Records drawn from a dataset
= Beginning of Section =

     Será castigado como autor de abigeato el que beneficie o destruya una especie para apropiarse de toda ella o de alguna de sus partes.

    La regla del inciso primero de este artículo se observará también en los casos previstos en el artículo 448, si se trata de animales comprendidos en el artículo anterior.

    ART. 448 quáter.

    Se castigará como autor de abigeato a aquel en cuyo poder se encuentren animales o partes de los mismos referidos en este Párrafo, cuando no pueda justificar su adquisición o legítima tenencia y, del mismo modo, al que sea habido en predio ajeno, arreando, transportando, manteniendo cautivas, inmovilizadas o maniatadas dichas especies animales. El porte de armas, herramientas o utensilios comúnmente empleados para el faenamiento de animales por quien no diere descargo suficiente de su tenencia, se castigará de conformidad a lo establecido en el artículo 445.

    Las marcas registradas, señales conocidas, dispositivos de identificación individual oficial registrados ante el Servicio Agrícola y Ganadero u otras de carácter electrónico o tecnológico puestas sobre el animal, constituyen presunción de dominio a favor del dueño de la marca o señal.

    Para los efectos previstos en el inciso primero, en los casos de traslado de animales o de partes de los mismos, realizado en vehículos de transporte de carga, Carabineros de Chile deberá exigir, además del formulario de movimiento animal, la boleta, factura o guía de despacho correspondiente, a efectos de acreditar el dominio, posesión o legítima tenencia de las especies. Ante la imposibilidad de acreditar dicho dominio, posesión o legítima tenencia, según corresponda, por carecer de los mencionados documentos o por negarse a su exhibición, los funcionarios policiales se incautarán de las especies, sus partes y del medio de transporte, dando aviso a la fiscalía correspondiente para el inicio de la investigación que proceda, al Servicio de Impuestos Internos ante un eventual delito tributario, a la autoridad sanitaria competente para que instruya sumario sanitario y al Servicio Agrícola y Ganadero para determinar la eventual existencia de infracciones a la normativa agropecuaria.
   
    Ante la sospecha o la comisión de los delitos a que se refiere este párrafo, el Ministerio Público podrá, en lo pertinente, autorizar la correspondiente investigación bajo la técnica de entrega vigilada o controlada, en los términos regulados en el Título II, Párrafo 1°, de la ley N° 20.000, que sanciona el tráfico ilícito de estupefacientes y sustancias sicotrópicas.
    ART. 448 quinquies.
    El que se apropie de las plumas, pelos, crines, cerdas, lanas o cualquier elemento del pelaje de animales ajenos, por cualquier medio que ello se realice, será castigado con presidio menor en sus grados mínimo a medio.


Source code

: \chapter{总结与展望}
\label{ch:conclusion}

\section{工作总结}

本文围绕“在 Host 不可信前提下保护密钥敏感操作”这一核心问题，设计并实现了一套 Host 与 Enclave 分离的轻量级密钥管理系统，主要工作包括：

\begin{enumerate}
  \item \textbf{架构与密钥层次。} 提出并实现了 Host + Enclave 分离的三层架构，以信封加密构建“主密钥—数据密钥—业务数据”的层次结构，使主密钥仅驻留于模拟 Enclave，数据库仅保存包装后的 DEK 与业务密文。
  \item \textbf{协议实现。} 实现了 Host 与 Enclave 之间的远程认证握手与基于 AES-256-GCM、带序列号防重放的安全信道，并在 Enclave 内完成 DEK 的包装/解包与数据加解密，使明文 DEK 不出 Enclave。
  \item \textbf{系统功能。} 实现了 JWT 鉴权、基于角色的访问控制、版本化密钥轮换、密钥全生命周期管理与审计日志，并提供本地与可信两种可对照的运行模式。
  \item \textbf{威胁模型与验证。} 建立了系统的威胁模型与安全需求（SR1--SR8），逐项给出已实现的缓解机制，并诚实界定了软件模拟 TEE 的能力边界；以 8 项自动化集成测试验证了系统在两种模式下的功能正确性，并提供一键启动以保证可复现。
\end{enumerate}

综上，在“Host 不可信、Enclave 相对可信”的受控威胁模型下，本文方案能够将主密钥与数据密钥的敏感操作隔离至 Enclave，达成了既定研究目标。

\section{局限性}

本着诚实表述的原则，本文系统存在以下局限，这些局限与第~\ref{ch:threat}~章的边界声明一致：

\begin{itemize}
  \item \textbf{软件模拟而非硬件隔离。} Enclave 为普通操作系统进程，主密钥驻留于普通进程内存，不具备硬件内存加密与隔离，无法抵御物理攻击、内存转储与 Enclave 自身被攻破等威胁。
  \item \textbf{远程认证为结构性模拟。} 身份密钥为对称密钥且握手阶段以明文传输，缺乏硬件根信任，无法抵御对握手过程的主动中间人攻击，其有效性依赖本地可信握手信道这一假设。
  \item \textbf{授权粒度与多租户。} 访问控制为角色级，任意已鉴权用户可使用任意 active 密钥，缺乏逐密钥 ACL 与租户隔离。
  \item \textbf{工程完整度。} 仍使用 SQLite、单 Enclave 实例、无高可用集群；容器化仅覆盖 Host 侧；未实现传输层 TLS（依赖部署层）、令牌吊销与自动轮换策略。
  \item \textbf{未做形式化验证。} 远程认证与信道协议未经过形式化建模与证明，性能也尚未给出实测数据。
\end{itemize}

= End of Section =

# Work task:
How many lines above contain the word "castigado"? Answer with the number alone.

# Written solution:
2